• _TASK TO CARRY OUT_: In the listing that follows, copy out each line that includes the word "applications".

Segment Open

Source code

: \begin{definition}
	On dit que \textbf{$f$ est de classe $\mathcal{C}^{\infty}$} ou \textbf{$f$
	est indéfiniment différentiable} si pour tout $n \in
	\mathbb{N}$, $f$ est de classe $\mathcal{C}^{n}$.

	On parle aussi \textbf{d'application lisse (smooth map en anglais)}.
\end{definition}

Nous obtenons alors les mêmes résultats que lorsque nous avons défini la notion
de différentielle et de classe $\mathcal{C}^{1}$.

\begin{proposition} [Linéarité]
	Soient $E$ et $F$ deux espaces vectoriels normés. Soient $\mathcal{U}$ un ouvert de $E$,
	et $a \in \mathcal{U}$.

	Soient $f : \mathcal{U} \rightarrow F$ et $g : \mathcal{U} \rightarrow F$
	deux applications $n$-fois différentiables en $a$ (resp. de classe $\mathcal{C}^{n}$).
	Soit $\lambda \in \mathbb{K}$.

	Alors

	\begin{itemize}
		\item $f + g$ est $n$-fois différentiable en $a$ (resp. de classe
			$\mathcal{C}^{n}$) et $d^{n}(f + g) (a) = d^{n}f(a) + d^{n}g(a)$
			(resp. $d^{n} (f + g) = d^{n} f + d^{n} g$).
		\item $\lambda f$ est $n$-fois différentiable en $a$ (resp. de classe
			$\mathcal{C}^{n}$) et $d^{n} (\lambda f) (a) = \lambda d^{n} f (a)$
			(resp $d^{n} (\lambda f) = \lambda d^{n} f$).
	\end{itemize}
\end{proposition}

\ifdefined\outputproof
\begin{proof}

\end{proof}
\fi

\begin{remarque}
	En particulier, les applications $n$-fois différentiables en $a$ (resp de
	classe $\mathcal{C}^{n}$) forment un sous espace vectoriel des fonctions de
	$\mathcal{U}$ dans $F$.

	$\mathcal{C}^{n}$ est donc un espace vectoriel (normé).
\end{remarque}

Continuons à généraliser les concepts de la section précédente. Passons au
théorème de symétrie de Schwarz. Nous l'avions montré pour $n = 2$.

Segment Closed

• _SOLVED EXERCISE_:
	deux applications $n$-fois différentiables en $a$ (resp. de classe $\mathcal{C}^{n}$).
	En particulier, les applications $n$-fois différentiables en $a$ (resp de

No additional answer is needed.